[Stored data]
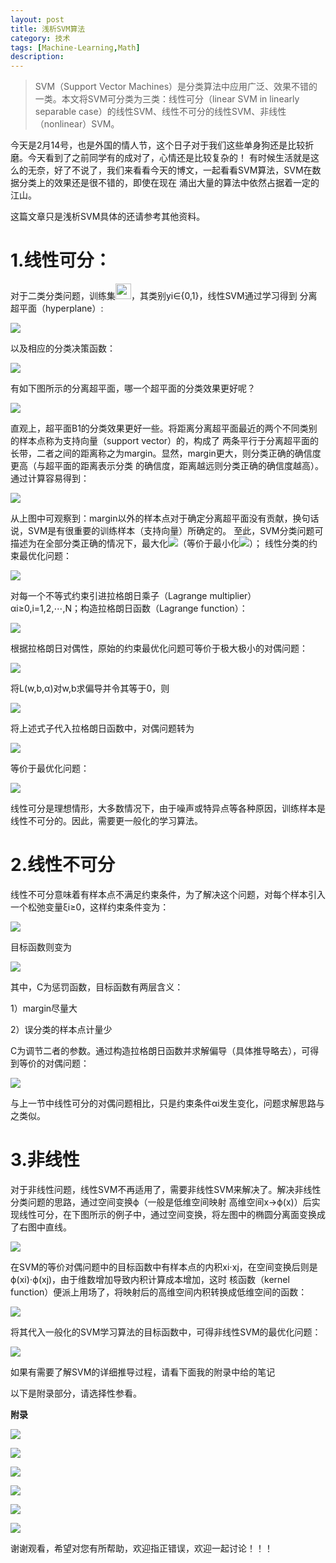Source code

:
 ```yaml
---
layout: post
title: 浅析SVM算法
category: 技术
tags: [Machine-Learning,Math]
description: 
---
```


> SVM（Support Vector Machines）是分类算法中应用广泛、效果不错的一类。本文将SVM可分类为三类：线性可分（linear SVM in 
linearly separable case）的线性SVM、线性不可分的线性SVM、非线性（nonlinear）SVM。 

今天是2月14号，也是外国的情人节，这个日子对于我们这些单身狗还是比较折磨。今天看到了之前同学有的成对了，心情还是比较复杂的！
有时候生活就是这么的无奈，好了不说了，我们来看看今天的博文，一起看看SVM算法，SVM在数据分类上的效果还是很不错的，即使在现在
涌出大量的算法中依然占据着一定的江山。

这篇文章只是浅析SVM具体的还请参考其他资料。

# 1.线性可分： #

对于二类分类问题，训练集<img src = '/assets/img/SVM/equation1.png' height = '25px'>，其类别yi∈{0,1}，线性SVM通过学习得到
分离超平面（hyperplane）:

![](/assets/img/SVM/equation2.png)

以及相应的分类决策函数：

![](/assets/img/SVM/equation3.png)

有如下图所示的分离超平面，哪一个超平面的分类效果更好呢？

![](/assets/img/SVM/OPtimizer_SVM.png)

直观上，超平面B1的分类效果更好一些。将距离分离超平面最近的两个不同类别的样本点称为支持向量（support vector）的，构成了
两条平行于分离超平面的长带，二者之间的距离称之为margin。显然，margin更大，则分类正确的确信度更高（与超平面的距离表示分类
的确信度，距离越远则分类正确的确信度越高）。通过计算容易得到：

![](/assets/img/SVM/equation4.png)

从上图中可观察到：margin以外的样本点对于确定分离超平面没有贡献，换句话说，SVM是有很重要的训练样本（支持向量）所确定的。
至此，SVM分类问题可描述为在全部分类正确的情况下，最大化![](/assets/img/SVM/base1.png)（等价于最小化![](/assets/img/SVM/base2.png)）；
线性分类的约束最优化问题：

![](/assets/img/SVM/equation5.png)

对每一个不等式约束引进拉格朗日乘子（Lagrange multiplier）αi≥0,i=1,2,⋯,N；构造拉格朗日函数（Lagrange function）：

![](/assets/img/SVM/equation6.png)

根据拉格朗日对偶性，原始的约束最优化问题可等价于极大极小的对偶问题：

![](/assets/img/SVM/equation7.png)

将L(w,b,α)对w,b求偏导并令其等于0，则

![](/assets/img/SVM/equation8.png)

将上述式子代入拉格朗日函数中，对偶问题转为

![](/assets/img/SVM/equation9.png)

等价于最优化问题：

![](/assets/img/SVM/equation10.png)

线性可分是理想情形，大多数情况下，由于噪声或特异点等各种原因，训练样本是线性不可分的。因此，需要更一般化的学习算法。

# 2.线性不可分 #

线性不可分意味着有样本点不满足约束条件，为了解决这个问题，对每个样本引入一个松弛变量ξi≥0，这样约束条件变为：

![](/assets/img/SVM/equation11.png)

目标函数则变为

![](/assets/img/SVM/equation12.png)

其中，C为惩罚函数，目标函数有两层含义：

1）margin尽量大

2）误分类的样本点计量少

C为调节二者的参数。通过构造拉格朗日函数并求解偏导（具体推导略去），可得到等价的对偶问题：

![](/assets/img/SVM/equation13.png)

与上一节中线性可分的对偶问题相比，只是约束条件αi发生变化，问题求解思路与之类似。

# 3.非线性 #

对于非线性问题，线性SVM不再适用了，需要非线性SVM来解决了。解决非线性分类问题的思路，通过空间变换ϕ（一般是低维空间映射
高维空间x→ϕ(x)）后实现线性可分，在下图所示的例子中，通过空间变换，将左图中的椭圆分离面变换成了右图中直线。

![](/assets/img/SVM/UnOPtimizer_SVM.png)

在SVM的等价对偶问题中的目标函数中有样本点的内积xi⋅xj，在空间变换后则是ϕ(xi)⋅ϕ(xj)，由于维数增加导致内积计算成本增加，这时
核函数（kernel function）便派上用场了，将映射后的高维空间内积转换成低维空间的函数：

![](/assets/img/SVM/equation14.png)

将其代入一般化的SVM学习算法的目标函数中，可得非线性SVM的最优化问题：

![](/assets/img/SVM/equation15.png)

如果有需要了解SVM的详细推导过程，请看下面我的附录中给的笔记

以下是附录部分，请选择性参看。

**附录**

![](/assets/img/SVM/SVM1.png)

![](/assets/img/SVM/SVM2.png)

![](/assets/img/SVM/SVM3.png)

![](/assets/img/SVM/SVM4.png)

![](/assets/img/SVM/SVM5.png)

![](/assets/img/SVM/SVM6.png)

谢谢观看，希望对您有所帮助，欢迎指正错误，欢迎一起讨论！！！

PROBLEM REQUIREMENTS: From the data above, pick out each line containing "function" and copy it.

EXERCISE RESULT:
对每一个不等式约束引进拉格朗日乘子（Lagrange multiplier）αi≥0,i=1,2,⋯,N；构造拉格朗日函数（Lagrange function）：
核函数（kernel function）便派上用场了，将映射后的高维空间内积转换成低维空间的函数：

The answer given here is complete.